** Opening Supplied material block **

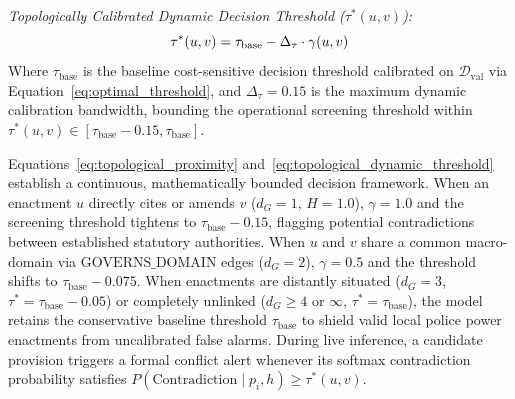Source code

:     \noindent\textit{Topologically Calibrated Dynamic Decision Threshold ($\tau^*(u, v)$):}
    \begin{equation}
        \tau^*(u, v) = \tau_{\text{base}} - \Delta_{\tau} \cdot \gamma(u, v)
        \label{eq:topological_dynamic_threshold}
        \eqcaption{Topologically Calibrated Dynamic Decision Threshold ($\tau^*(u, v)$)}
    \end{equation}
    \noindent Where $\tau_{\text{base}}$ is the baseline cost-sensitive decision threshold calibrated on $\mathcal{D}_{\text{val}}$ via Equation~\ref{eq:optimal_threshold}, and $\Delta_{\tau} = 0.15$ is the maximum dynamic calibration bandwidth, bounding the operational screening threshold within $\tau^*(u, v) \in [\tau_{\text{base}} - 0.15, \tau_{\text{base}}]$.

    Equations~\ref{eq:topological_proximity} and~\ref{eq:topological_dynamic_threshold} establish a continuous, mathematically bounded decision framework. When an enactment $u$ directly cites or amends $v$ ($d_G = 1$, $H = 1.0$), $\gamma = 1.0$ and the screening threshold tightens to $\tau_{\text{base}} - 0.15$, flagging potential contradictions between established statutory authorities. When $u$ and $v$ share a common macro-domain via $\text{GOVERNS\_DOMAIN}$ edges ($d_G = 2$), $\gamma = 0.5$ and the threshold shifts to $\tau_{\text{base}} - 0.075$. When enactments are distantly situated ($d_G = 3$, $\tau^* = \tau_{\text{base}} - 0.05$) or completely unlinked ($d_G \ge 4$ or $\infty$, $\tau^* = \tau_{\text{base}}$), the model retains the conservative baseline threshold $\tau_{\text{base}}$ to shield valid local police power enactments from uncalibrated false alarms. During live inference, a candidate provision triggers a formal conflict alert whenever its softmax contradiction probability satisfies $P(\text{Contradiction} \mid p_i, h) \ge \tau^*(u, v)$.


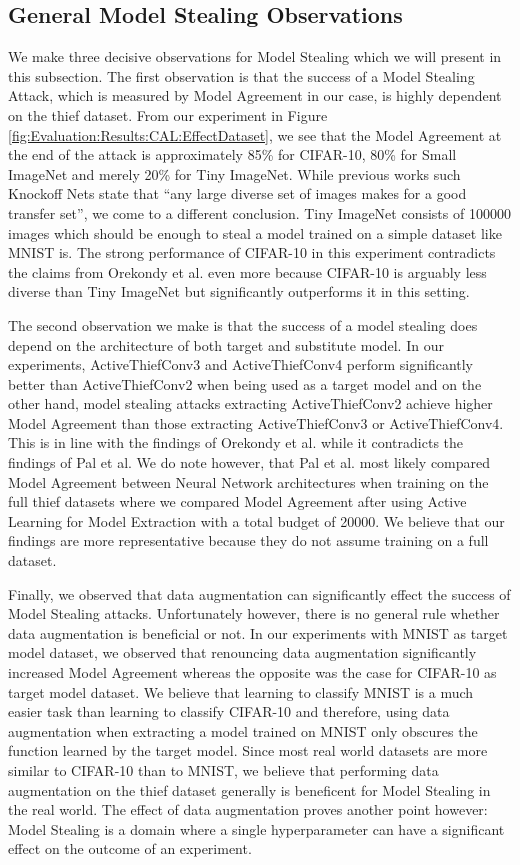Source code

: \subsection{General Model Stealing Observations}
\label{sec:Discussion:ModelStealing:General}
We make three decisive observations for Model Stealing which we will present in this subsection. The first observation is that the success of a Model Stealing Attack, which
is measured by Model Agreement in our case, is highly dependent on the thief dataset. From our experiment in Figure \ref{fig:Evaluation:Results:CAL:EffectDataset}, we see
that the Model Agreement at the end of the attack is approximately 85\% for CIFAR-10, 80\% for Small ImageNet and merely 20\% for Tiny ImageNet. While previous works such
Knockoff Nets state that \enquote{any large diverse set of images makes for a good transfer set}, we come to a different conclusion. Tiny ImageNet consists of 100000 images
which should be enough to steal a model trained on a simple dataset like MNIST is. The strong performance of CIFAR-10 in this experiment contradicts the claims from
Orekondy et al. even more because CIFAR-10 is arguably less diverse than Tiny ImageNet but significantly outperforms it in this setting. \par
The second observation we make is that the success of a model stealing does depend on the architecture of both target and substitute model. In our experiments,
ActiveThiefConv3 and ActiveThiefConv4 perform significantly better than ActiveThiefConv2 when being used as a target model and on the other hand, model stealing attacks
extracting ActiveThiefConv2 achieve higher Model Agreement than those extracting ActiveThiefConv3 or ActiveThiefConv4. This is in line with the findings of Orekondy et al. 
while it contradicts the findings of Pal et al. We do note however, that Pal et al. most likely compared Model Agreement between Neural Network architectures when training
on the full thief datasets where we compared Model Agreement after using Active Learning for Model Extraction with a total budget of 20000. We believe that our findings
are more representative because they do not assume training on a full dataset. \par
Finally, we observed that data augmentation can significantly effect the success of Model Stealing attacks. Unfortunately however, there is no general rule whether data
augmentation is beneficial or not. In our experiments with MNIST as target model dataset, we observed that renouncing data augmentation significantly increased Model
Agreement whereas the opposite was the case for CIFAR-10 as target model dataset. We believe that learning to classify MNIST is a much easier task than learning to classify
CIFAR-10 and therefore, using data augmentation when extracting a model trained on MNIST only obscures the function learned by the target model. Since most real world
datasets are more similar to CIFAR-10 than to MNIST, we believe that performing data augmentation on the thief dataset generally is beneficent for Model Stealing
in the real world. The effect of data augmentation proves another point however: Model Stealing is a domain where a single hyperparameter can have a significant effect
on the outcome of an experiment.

** Closing Supplied material block **

* _Task requirements_: Using the records above, copy all lines that include the word "significantly".

* _Solved exercise_:
Orekondy et al. even more because CIFAR-10 is arguably less diverse than Tiny ImageNet but significantly outperforms it in this setting. \par
ActiveThiefConv3 and ActiveThiefConv4 perform significantly better than ActiveThiefConv2 when being used as a target model and on the other hand, model stealing attacks
Finally, we observed that data augmentation can significantly effect the success of Model Stealing attacks. Unfortunately however, there is no general rule whether data
augmentation is beneficial or not. In our experiments with MNIST as target model dataset, we observed that renouncing data augmentation significantly increased Model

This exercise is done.